Didi berlari menuju keluar
toko dan mengajak Vijay untuk bermain hujan.
“Vi lihatlah
aku, aku bisa menghentikan hujan,!” tutur Didi sambil mengibas-ibaskan rambutnya
yang basah.
”Ahh kamu ini bisa-bisa aja Di, udahlah mending kita berteduh lihat semua mata orang tertuju pada
kita,!” balas Vijay dengan
sedikit nada marah.
”Hujan berhentilah hujan berhentilah!,”
kata-kata itu berulang-ulang disebutnya.
”Aneh dehkamu Di!,”
beranjak pergi meninggalkan Didi,
tetapi Didi langsung berteriak kearah Vijay.
“Vi kalau
hujan ini berhenti berarti aku sedang bersama orang yang tidak aku cintai,” tetapi Vijay
tidak memperdulikanya dan pergi meninggalkanya.
Hari
perpisahanpun tiba, Didi pun lulus dan dapat melanjutkan kejenjang yang lebih
tinggi serupa dengan Vijay. Akhirnya Didi memutuskan untuk melanjutkan ke sekolah
menengah atas di desanya itu, tetapi saat Didi mendaftarkan diri dan bahkan sudah masuk selama
kurang lebih 5 bulan.
Didi tidak pernah mendapati sosok Vijay dalam hari-harinya. Ternyata Vijay
meneruskan sekolah ke kota bersama orang tuanya. Didi mulai mencari alamat
telepon Vijay dan akhirnya Didi mendapatkan
dari ayah Didi, karena ayah Didi berteman dengan ayahnya Vijay.
Hari itu Didi
tidak berangkat sekolah karena kurang enak badan, sehingga Didi hanya istirahat
dikamar tetapi ada seseorang wanita datang menemuinya dan berkata bahwa.
“Aku
disuruh Vijay untuk mengatakan bahwa Vijay dulu pernah menyukaimu,” dan dalam sekejap bayangan
itu hilang meninggalkan Didi sendirian dibalik kamarnya.
Dan akhirnya Didi
bersikeras untuk menghubungi rumahnya.
”Halo bisa bicara dengan
Vijay,?” Didi langsung menembakkan kata-kata itu tanpa basa-basi.
“Iya ini dengan ibunya,
ada apa,?” tanya suara wanita dibalik telepon.
kemudian
Didi melontarkan pertanyaan kembali.
“Vijaynya ada bu,?” wanita itu hanya terdiam
telepon ini seperti mati tak tersambung koneksi.
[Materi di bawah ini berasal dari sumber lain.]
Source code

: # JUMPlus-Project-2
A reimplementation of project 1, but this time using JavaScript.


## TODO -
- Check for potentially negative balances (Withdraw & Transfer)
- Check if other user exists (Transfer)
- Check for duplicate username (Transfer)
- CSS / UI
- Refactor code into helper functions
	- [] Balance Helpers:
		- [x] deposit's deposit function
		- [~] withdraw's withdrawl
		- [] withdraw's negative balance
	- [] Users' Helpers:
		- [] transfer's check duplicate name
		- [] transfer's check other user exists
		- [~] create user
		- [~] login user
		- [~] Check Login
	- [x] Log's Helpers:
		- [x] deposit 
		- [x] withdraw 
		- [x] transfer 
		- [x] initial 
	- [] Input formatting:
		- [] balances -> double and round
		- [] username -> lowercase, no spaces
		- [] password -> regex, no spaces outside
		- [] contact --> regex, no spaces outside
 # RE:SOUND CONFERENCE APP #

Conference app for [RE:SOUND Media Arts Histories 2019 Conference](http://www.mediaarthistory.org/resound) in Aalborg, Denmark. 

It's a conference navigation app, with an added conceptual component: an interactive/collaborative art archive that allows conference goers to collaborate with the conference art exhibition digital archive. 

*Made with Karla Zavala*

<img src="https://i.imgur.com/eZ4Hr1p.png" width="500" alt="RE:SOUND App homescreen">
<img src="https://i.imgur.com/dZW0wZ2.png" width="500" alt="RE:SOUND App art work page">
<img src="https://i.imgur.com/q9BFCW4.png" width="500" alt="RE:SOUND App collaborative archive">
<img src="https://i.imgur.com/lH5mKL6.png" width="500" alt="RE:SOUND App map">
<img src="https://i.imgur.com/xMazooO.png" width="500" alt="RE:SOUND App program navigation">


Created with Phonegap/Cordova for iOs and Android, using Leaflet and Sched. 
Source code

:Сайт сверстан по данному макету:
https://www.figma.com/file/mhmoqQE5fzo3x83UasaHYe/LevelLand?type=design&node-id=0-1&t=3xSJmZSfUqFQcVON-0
“Emm nak Vijay sudah tiada,
Vijay meninggal 4 bulan yang lalu karena sakit. Apakah ini teman Vijay,?” bibirku
tergugu jantungku berdebar tak menentu badanku bergetar takmampu untuk
membalaskan pertanyaan wanita itu.
“Benarkah
bu? Mengapa dia tidak pernah memberi tahu kalau dia dulu sakit, iya ini dengan temanya,”
Tanya Didi semakin menyakinan.
“Dia sebenarnya sudah lama sakit, makanya
langsung pindah ke kota untuk sambil berobat,” ibu itu menjelaskan kejadiannya.
Daun
berterbangan diatas pandangannya merebahkan hatinya yang patah karena sebagian dari hatinya telah
menghilang tanpa jejak. Didi tak pernah menyangka ternyata ada seorang wanita
yang menyukainya dan tertarik dengan apa adanya. Cinta itu
tidak harus memiliki seperti raganya yang tidak pernah bisa dia miliki karena semunya adalah
sebuah titipan yang sewaktu-waktu akan diambilnya kembali.